History
- Name: Onnuri
- Owner: Korean Ocean Research and Development Institute
- Port of registry: South Korea
- Builder: Mjellem & Karlsen Verft AS, Skipsteknisk AS, Bergen, Norway
- Launched: 1991
- Completed: 1992
- Identification: Call sign: D9XJ; IMO number: 9011583; MMSI number: 440452000;
- Status: Operational

General characteristics
- Type: Research Vessel
- Length: 63.8 m (209 ft)
- Beam: 12 m (39 ft)
- Decks: Two main engines (2 × 1,160 kW)
- Speed: 15.4 knots (28.5 km/h; 17.7 mph)
- Range: 10,000 nautical miles (19,000 km; 12,000 mi)
- Crew: 16 + 25 Scientists

= RV Onnuri =

RV Onnuri is one of the Korean Ocean Research and Development Institute (KORDI)'s research vessels.
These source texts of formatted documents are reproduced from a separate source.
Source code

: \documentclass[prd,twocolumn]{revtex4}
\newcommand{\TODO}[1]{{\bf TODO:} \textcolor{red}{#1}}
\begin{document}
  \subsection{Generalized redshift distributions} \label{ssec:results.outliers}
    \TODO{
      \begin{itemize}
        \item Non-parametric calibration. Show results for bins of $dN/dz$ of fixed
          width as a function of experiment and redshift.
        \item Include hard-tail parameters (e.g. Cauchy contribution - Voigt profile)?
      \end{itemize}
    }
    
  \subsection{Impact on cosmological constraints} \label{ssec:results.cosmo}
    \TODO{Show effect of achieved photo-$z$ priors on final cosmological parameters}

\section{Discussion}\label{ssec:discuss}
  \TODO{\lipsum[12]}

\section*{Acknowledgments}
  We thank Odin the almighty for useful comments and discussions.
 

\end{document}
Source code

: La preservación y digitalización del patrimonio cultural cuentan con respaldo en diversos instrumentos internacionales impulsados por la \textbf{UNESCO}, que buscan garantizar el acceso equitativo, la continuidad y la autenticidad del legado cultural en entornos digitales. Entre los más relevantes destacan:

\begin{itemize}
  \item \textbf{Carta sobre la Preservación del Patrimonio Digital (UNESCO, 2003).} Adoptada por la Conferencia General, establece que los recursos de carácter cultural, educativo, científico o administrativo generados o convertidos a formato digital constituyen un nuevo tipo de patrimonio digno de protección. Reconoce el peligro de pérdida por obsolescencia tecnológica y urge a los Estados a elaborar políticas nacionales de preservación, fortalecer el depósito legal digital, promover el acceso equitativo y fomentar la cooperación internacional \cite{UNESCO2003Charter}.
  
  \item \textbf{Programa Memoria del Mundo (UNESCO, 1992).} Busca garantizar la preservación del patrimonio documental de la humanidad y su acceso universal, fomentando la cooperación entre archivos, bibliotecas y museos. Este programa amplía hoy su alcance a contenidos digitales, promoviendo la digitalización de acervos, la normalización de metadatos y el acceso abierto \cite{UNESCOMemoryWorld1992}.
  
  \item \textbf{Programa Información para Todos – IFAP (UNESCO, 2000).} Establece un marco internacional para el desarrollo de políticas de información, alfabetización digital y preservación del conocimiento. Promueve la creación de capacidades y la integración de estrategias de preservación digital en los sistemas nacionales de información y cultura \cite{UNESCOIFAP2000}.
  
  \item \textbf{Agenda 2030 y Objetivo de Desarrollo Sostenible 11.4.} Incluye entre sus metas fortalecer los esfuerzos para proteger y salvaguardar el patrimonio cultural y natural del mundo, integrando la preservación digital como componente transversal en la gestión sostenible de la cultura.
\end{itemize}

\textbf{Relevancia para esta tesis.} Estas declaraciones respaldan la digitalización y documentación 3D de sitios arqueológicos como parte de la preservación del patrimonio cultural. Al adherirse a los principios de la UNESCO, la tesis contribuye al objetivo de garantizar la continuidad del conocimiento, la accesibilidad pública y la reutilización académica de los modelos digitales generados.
She was built in Bergen, Norway in 1991 by Mjellem & Karlsen Verft AS and designed by Skipsteknisk AS. She has been used to supply Korea's Antarctic research station (King Sejong Station) as well as undertaking oceanographic research in the Pacific Ocean. She has a sister ship, Eardo, also operated by KORDI.